3) Les finalités des monnaies alternatives

Pourquoi créer des monnaies supplémentaires par rapport aux monnaies souveraines existantes ? On peut recenser trois familles de motivations :

 

  • Dynamisation et transformation des rapports sociaux et économiques : accélérer l’échange social en augmentant la dimension conviviale et le lien social, amortir les effets de crise, valoriser des activités créatrices de richesse mais pourtant négligées (entraide, compétences individuelles partagées), promouvoir les productions éthiques et soutenables.
  • Une contestation de l’ordre monétaire : la dimension de la création de monnaies alternatives n’est pas toujours reconnue par les acteurs eux-mêmes. Le terme monnaie heurte parfois (référence au troc), les banques de temps.

Il s’agit d’une critique pratique en essayant de construire une autre organisation monétaire sur d’autres bases.

  • Une construction communautaire : c’est un objectif en tant que tel, avec la construction de valeurs qui délimitent ce qui est bon à travers des règlements et des chartes. D’où un processus participatif qui peut sembler bien lourd mais qui est souvent au centre du dispositif. C’est en moyenne deux ans pour la maturation des projets type 4. Les membres sont initiateurs, constructeurs et bénéficiaires du dispositif. D’où la nécessité de former les nouveaux membres pour ne pas qu’ils soient de simples usagers d’un projet déjà construit.

 

 4) Les fondements critiques des monnaies alternatives : un grand éclectisme

Le registre anticapitaliste : une opposition à la domination de la propriété du capital, introduisant la rareté et où la monnaie est accumulée. Il s’agit d’imaginer des dispositifs qui se passent de la monnaie et se construisent à côté de l’économie monétaire existante.
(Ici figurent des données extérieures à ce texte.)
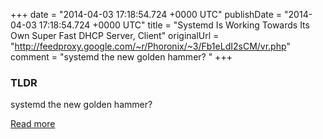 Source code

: +++
date = "2014-04-03 17:18:54.724 +0000 UTC"
publishDate = "2014-04-03 17:18:54.724 +0000 UTC"
title = "Systemd Is Working Towards Its Own Super Fast DHCP Server, Client"
originalUrl = "http://feedproxy.google.com/~r/Phoronix/~3/Fb1eLdI2sCM/vr.php"
comment = "systemd the new golden hammer? "
+++

### TLDR

systemd the new golden hammer?

[Read more](http://feedproxy.google.com/~r/Phoronix/~3/Fb1eLdI2sCM/vr.php)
  • Le courant associationniste de R. Owen dans les années 1830, socialiste non marxiste. Bourses équitables du travail sur la base d’heures travaillées, valorisation sur le temps de travail sont les ancêtres des banques de temps.
  • Des auteurs qui posent le problème de la thésaurisation de la monnaie et ses effets dépressifs, non circulation de la monnaie. Cela alimente les réflexons en termes de monnaie fondante, où la non circulation de la monnaie est taxée (Gesell)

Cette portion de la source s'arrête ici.